Un fenomeno in crescita

Nel 2023, ben 1.600 persone si sono rivolte per la prima volta ai 34 Centri di Ascolto Vicariali sparsi nella diocesi. Questo dato evidenzia un aumento della povertà, che ha raggiunto livelli mai visti negli ultimi anni. Complessivamente, risultano in uno stato di povertà assoluta 5 milioni 752mila residenti, per un totale di oltre due milioni 234mila famiglie.

I più colpiti: i bambini

La povertà non risparmia nessuno, ma a farne le spese maggiormente sono i bambini. In Italia, quasi 270.000 persone hanno chiesto aiuto l'anno scorso ai 3.124 centri di ascolto della Caritas; tra esse, molte famiglie in stato di povertà assoluta, che rappresentano circa il 12 per cento della popolazione.

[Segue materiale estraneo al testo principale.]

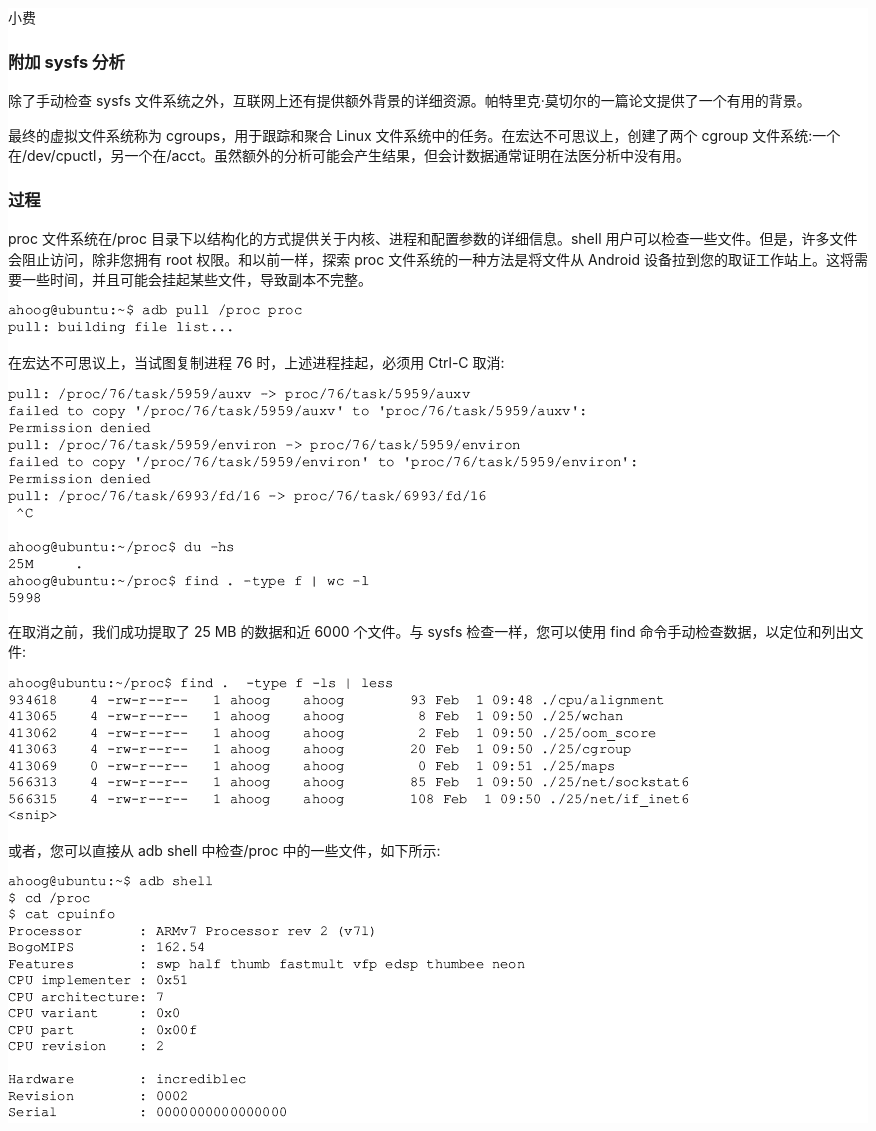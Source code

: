 小费

### 附加 sysfs 分析

除了手动检查 sysfs 文件系统之外，互联网上还有提供额外背景的详细资源。帕特里克·莫切尔的一篇论文提供了一个有用的背景。

最终的虚拟文件系统称为 cgroups，用于跟踪和聚合 Linux 文件系统中的任务。在宏达不可思议上，创建了两个 cgroup 文件系统:一个在/dev/cpuctl，另一个在/acct。虽然额外的分析可能会产生结果，但会计数据通常证明在法医分析中没有用。

### 过程

proc 文件系统在/proc 目录下以结构化的方式提供关于内核、进程和配置参数的详细信息。shell 用户可以检查一些文件。但是，许多文件会阻止访问，除非您拥有 root 权限。和以前一样，探索 proc 文件系统的一种方法是将文件从 Android 设备拉到您的取证工作站上。这将需要一些时间，并且可能会挂起某些文件，导致副本不完整。

![image](img/F100044u04-48-9781597496513.jpg)

在宏达不可思议上，当试图复制进程 76 时，上述进程挂起，必须用 Ctrl-C 取消:

![image](img/F100044u04-49-9781597496513.jpg)

在取消之前，我们成功提取了 25 MB 的数据和近 6000 个文件。与 sysfs 检查一样，您可以使用 find 命令手动检查数据，以定位和列出文件:

![image](img/F100044u04-50-9781597496513.jpg)

或者，您可以直接从 adb shell 中检查/proc 中的一些文件，如下所示:

![image](img/F100044u04-51-9781597496513.jpg)
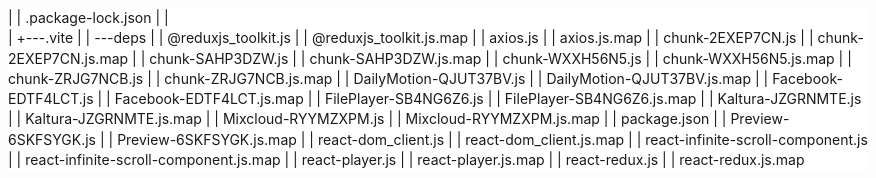 |   |   .package-lock.json
|   |   
|   +---.vite
|   |   \---deps
|   |           @reduxjs_toolkit.js
|   |           @reduxjs_toolkit.js.map
|   |           axios.js
|   |           axios.js.map
|   |           chunk-2EXEP7CN.js
|   |           chunk-2EXEP7CN.js.map
|   |           chunk-SAHP3DZW.js
|   |           chunk-SAHP3DZW.js.map
|   |           chunk-WXXH56N5.js
|   |           chunk-WXXH56N5.js.map
|   |           chunk-ZRJG7NCB.js
|   |           chunk-ZRJG7NCB.js.map
|   |           DailyMotion-QJUT37BV.js
|   |           DailyMotion-QJUT37BV.js.map
|   |           Facebook-EDTF4LCT.js
|   |           Facebook-EDTF4LCT.js.map
|   |           FilePlayer-SB4NG6Z6.js
|   |           FilePlayer-SB4NG6Z6.js.map
|   |           Kaltura-JZGRNMTE.js
|   |           Kaltura-JZGRNMTE.js.map
|   |           Mixcloud-RYYMZXPM.js
|   |           Mixcloud-RYYMZXPM.js.map
|   |           package.json
|   |           Preview-6SKFSYGK.js
|   |           Preview-6SKFSYGK.js.map
|   |           react-dom_client.js
|   |           react-dom_client.js.map
|   |           react-infinite-scroll-component.js
|   |           react-infinite-scroll-component.js.map
|   |           react-player.js
|   |           react-player.js.map
|   |           react-redux.js
|   |           react-redux.js.map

Confronto con l'anno precedente

Rispetto al 2022, si è registrato un incremento del 5,4 per cento del numero di assistiti. Questa crescita, sebbene sia su valori più contenuti rispetto a un anno fa, è un segnale di una progressiva distensione rispetto alle tante emergenze susseguitesi dopo lo scoppio della pandemia.

La povertà a Genova, così come in tutta Italia, è un fenomeno in crescita che richiede interventi urgenti e mirati per essere affrontato efficacemente. La Caritas Diocesana di Genova, con il suo rapporto, ha voluto sottolineare l'importanza di questa sfida e l'urgenza di agire.